Tuesday, February 05, 2008

I am Not My Body

I am not my body!
In an imperfect world, a birth "defect" inspires a mother's full life.

By Lisa M. Sandin

I am not my body. But as the media bombards us with images of perfect bodies
we can never have, we become convinced we are our bodies. Passing through
puberty, into adulthood and now middle age, I'm sure I have wasted an
inordinate amount of time lamenting the size of my hips, the gray in my hair
and the lines on my face. Finally, as I approach my 50s, I find my parents
were right all along: I am not my body.

I was born in 1959, near the end of the baby boomers. Unfortunately, I
arrived without all my body parts fully intact. My left arm is a short stub
with a small hand and three fingers, reminiscent of a thalidomide defect. To
my good fortune, I picked superb parents who insisted I was not my body.
They were fighters who struck "I can't" from my vocabulary and replaced it
with "I will find a way." They believed that the development of the mind,
heart and soul determines who you are.

My body was not to be used as an excuse. Instead, it became a catalyst.

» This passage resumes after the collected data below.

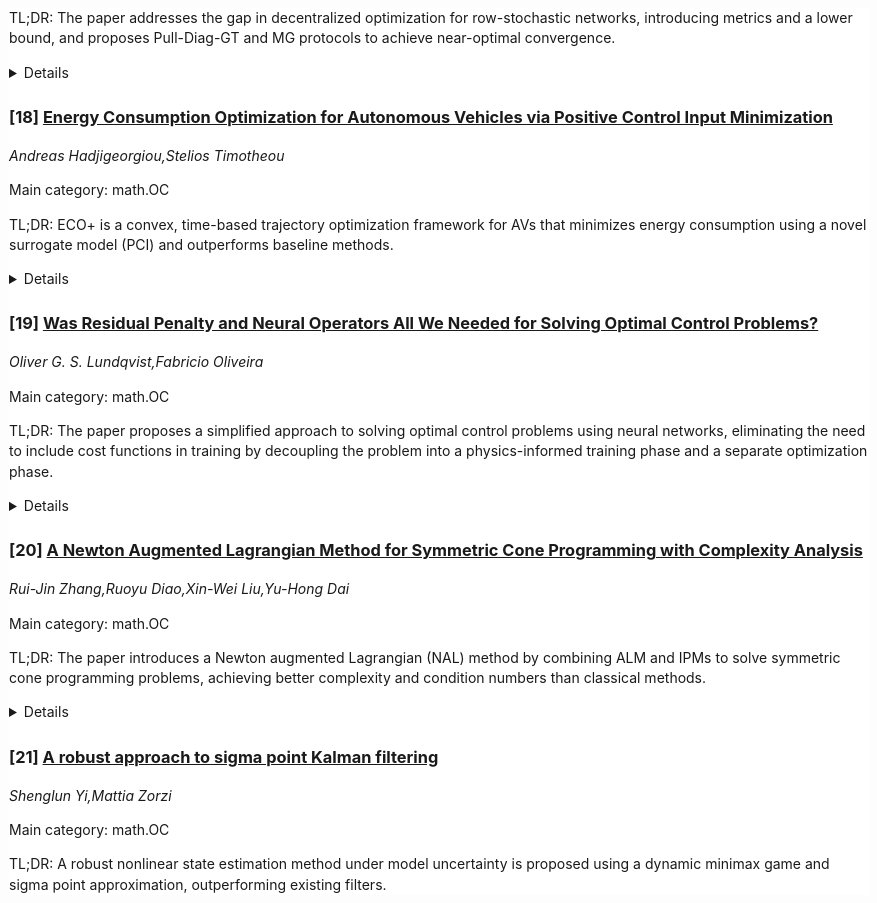 TL;DR: The paper addresses the gap in decentralized optimization for row-stochastic networks, introducing metrics and a lower bound, and proposes Pull-Diag-GT and MG protocols to achieve near-optimal convergence.


<details><summary>Details</summary></details>


### [18] [Energy Consumption Optimization for Autonomous Vehicles via Positive Control Input Minimization](https://arxiv.org/abs/2506.04685)
*Andreas Hadjigeorgiou,Stelios Timotheou*

Main category: math.OC

TL;DR: ECO+ is a convex, time-based trajectory optimization framework for AVs that minimizes energy consumption using a novel surrogate model (PCI) and outperforms baseline methods.


<details><summary>Details</summary></details>


### [19] [Was Residual Penalty and Neural Operators All We Needed for Solving Optimal Control Problems?](https://arxiv.org/abs/2506.04742)
*Oliver G. S. Lundqvist,Fabricio Oliveira*

Main category: math.OC

TL;DR: The paper proposes a simplified approach to solving optimal control problems using neural networks, eliminating the need to include cost functions in training by decoupling the problem into a physics-informed training phase and a separate optimization phase.


<details><summary>Details</summary></details>


### [20] [A Newton Augmented Lagrangian Method for Symmetric Cone Programming with Complexity Analysis](https://arxiv.org/abs/2506.04802)
*Rui-Jin Zhang,Ruoyu Diao,Xin-Wei Liu,Yu-Hong Dai*

Main category: math.OC

TL;DR: The paper introduces a Newton augmented Lagrangian (NAL) method by combining ALM and IPMs to solve symmetric cone programming problems, achieving better complexity and condition numbers than classical methods.


<details><summary>Details</summary></details>


### [21] [A robust approach to sigma point Kalman filtering](https://arxiv.org/abs/2506.04815)
*Shenglun Yi,Mattia Zorzi*

Main category: math.OC

TL;DR: A robust nonlinear state estimation method under model uncertainty is proposed using a dynamic minimax game and sigma point approximation, outperforming existing filters.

My body endured surgery, physical therapy, swimming and yoga. But it was not
the focus of my life. I was taught to respect my body and to remember that
it was only a vehicle that carried the most important things: my brain and
soul.

Furthermore, I was taught that bodies come in all shapes, colors and sizes
and that everyone struggles in some way with the inadequacies of their
bodies. Infomercials have convinced me this must be true (although through
puberty I found it difficult to believe the girls in the cheerleading squad
had any self-doubts).

I suppose I've always known that my birth "defect" shaped my personality and
personal philosophy. In my alternately formed body, I learned patience,
determination, frustration and success.

This body can't play the piano or rock climb, but it taught the neighborhood
kids to eat with their feet, a skill I learned as a child in the hospital.
This body learned to tie my shoes, cross the stage to pick up my college
diploma, backpack through Europe and change my children's diapers when they
were babies.

People think I am my body, and some try to treat me with prejudice or pity.
Some are just curious. It took a couple of decades, but I learned to ignore
the stares and smile back. This body has taught me to appreciate my fellow
humans - even the thin, beautiful and able-bodied.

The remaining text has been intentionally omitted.